Bitcoin in the accumulation stage: Here are the key boundaries

Bitcoin is losing ground for the second day, but the volatility remains very low—nothing new is happening.

Such consolidation can technically become a harbinger of a surge in volatility, but for now it can be used by market participants to accumulate. At least that's what some crypto analysts think.

Bitcoin in the accumulation stage

Crypto analyst and trader Jason Pizzino draws the attention of the crypto community as he sees signs that the main cryptocurrency is currently in an accumulation phase.

Pizzino notes that based on the market-value-to-realized-value (MVRV) ratio, BTC may only have a few months left in a late-stage bearish accumulation zone.

"We may only have five months left of Bitcoin being underneath this [MVRV accumulation] zone which in the past has called for some pretty good buy opportunities before the market starts to accumulate at higher prices, like it did in 2015 and again in 2019 and 2020 and then go on to those next bull markets."

MVRV values below one indicate a serious market capitulation and that accumulation continues. Bitcoin's MVRV ratio, as of writing, is below 0.85.

Is an even greater fall possible?

Pizzino also offered his opinion on whether Bitcoin could fall below the 2022 low of $15,600:

"It can be easy for many investors to be left behind because they're expecting lower and lower prices. But a lot of the data is showing that if we haven't hit that exact price bottom on Bitcoin, we're probably somewhere around it."

According to Pizzino, the top cryptocurrency could bottom between $13,000 and $14,000 if resistance at $18,500 is strong.

"We want to see whether Bitcoin is going to test those upper prices, first hit that $18,500, that's going to be a key level. I think if we break that then we'll probably put in a higher low around that March-April period. But if we don't, if we're unable to get past that $18,500, then we'll probably put in some sort of lower low. How far down? That is anyone's guess. But if we're using some of the probabilities and looking back on the chart, looking at history, then we would have to say that it's going to be somewhere around that $13,000 to $14,000, which has held the market up in the past." The crypto scandals are not over—get ready

Meanwhile, looking ahead to 2023, crypto investor Mark Cuban believes that trading cryptocurrency tokens on centralized exchanges will cause the next "implosion" in the market.

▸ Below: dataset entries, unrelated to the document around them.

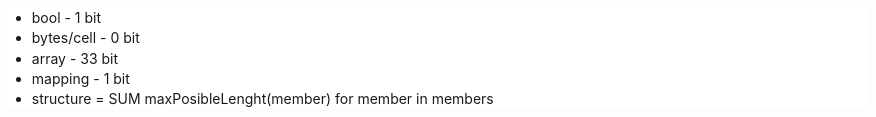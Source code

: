 
- bool - 1 bit
- bytes/cell - 0 bit
- array - 33 bit
- mapping - 1 bit
- structure = SUM maxPosibleLenght(member) for member in members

The investor opined that there will be no shortage of crypto scandals in 2023 after the numerous fiascos that rocked 2022.

Cuban, who has backed several cryptocurrency and Web3 startups, said he believes the next major factor to impact the industry will be "the discovery and removal of wash trades on central exchanges."

"There are supposedly tens of millions of dollars in trades and liquidity for tokens that have very little utilization," he said before adding, "I don't see how they can be that liquid."What is wash trading on crypto exchanges?

Wash trading, which is illegal under U.S. law, is the process whereby a trader or bot buys and sells the same crypto asset in order to feed misleading information to the market.

The goal is to artificially inflate volumes so that retail traders join in the win and push prices higher. Basically, it's a pump-and-dump scheme.

Cuban stressed that he was just making a prediction, adding, "I don't have any specifics to offer to support my guess."

According to a December report from the National Bureau of Economic Research (NBER), up to 70% of the volume of unregulated exchanges comes from wash transactions.

The researchers used statistical and behavioral models to determine which transactions were legitimate and which were bogus.

In addition, a 2022 Forbes study of 157 centralized exchanges found that more than half of Bitcoin trading volumes were fake.

However, fictitious trading is not limited to centralized exchanges. On January 5, Quantum Economics CEO and former eToro senior market analyst Mati Greenspan said that 42% of all NFT volume comes from wash trades.

He added that wash trading is also being used to collect tax losses, giving the impression (to the tax officer) that the losses were greater than they actually were.